Several other important policies that passed the legislature aim to do just that, including two notable climate bills that Newsom signed, SB 596, which aims to zero out emissions in the cement and concrete sector by 2045; and SB 500 which will require electrification of all automated vehicles (AVs) by 2030, with the exception of heavy freight vehicles. The latter bill reflects research findings, including a recent UC Davis AV policy paper that highlights the fact that electrifying AVs, which are likely to be high-mileage vehicles, align with California’s transportation and climate objectives.
The legislature also gave the OK to several bills addressing land use and sustainability. Governor Newsom has yet to weigh in on AB 1147, which would reform the Regional Transportation Plan process and provide regions with guidance on how to build “15-minute cities” which aim to make mixed-use neighborhoods that are more friendly to people who bike and walk. Governor Newsom did sign SB 10, which will give local governments the authority to zone up to 10 homes per parcel in transit-rich or urban infill sites.

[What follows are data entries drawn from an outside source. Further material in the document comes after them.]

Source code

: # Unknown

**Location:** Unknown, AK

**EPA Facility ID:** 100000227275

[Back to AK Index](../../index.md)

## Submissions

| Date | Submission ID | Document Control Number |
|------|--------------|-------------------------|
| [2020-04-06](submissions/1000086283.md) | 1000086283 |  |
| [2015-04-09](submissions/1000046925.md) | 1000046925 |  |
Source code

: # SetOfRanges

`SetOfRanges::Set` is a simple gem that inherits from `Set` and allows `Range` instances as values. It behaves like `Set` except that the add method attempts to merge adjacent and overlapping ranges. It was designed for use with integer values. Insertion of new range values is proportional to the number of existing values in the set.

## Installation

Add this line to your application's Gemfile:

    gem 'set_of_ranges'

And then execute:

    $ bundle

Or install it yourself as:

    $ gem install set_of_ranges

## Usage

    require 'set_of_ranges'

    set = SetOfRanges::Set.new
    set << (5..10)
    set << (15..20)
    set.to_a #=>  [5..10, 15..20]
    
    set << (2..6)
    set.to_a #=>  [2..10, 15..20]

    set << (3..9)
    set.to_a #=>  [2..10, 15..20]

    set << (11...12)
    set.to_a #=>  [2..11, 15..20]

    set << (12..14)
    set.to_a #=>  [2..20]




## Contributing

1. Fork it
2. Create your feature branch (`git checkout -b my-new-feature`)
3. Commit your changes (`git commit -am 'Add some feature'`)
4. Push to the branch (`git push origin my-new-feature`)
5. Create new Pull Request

Recent UC Davis research addresses the tensions surrounding transit-oriented development in California.
The Governor also just signed a bill to reform how drivers pay for roadway maintenance: SB 339 calls for a second round of a Road Charge pilot by 2023, continuing to refine an alternative to the gas tax to collect transportation revenue. According to this recent UC Davis policy brief (that expands on previous research) road charges are more flexible than gas taxes, and likely more fair, while retaining the user pay principle of the gas tax.

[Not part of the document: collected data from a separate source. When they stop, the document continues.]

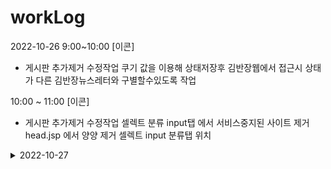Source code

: # workLog

2022-10-26
9:00~10:00
[이콘]
* 게시판 추가제거 수정작업
 쿠기 값을 이용해 상태저장후 김반장웹에서 접근시 상태가 다른 김반장뉴스레터와 구별할수있도록 작업
 
10:00 ~ 11:00 
[이콘]
* 게시판 추가제거 수정작업
 셀렉트 분류 input탭 에서 서비스중지된 사이트 제거
 head.jsp 에서 양양 제거
 셀렉트 input 분류탭 위치 



<details>
    <summary>2022-10-27</summary>

<!-- summary 아래 한칸 공백 두고 내용 삽입 -->
ㅁㄴㅇㄻㄴㅇㄻ
</details>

Several bike and pedestrian bills also advanced and now await a decision by the Governor, including AB 122, which will allow cyclists to treat stop signs as yields. This will reduce unnecessary traffic stops for cyclists, which is important in decriminalizing standard bike behavior and reducing barriers for biking. Similarly, AB 1238 will reform the way the state punishes people for jaywalking, ending a car-dominant era that historically criminalizes walking and reinforces racial inequities–jaywalking enforcement disproportionately targets Black people and people of color. Lastly, it’s worth mentioning that an e-bike purchase incentive will soon be available for Californians, despite the fact that AB 117 failed to move out of committee. The bill would have required CARB to provide financial incentives for e-bike purchases, based on UC Davis research on e-bike incentives. But the budget bill beat this bill to the e-bike store and included $10 million to add incentives for e-bikes to CARB’s existing ZEV incentive roster.